Correlation Between C2C Gold and Dynacor Gold
Can any of the company-specific risk be diversified away by investing in both C2C Gold and Dynacor Gold at the same time? Although using a correlation coefficient on its own may not help to predict future stock returns, this module helps to understand the diversifiable risk of combining C2C Gold and Dynacor Gold into the same portfolio, which is an essential part of the fundamental portfolio management process.
By analyzing existing cross correlation between C2C Gold Corp and Dynacor Gold Mines, you can compare the effects of market volatilities on C2C Gold and Dynacor Gold and check how they will diversify away market risk if combined in the same portfolio for a given time horizon. You can also utilize pair trading strategies of matching a long position in C2C Gold with a short position of Dynacor Gold. Check out your portfolio center. Please also check ongoing floating volatility patterns of C2C Gold and Dynacor Gold.
Diversification Opportunities for C2C Gold and Dynacor Gold
0.3 | Correlation Coefficient |
Weak diversification
The 3 months correlation between C2C and Dynacor is 0.3. Overlapping area represents the amount of risk that can be diversified away by holding C2C Gold Corp and Dynacor Gold Mines in the same portfolio, assuming nothing else is changed. The correlation between historical prices or returns on Dynacor Gold Mines and C2C Gold is a relative statistical measure of the degree to which these equity instruments tend to move together. The correlation coefficient measures the extent to which returns on C2C Gold Corp are associated (or correlated) with Dynacor Gold. Values of the correlation coefficient range from -1 to +1, where. The correlation of zero (0) is possible when the price movement of Dynacor Gold Mines has no effect on the direction of C2C Gold i.e., C2C Gold and Dynacor Gold go up and down completely randomly.

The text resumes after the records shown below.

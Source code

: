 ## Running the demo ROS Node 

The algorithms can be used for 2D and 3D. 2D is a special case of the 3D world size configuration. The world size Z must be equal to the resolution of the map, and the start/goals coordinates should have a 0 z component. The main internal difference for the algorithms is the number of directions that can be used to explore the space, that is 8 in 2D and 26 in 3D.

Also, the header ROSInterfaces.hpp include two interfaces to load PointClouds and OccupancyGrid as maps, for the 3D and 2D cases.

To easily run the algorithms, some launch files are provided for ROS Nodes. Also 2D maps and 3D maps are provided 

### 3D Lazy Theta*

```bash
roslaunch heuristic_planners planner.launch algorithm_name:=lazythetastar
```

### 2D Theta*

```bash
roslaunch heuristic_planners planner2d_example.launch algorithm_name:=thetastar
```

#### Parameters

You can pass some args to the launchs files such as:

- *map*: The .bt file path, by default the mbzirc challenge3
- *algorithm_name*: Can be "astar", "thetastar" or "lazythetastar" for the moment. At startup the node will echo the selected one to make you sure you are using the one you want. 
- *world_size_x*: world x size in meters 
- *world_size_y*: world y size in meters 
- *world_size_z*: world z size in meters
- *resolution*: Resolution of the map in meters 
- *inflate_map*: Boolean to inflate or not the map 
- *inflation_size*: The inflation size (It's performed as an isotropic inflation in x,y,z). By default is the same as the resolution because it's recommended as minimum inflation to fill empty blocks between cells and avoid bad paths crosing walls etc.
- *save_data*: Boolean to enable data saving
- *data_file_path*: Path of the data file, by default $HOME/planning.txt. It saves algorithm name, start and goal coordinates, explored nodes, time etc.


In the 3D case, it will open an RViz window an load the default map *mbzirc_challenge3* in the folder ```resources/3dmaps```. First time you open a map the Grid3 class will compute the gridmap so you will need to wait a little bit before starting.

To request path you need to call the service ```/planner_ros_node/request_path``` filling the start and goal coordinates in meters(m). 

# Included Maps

Pair Corralation between C2C Gold and Dynacor Gold
Assuming the 90 days horizon C2C Gold Corp is expected to under-perform the Dynacor Gold. In addition to that, C2C Gold is 3.43 times more volatile than Dynacor Gold Mines. It trades about -0.02 of its total potential returns per unit of risk. Dynacor Gold Mines is currently generating about 0.12 per unit of volatility. If you would invest 405.00 in Dynacor Gold Mines on August 31, 2024 and sell it today you would earn a total of 24.00 from holding Dynacor Gold Mines or generate 5.93% return on investment over 90 days.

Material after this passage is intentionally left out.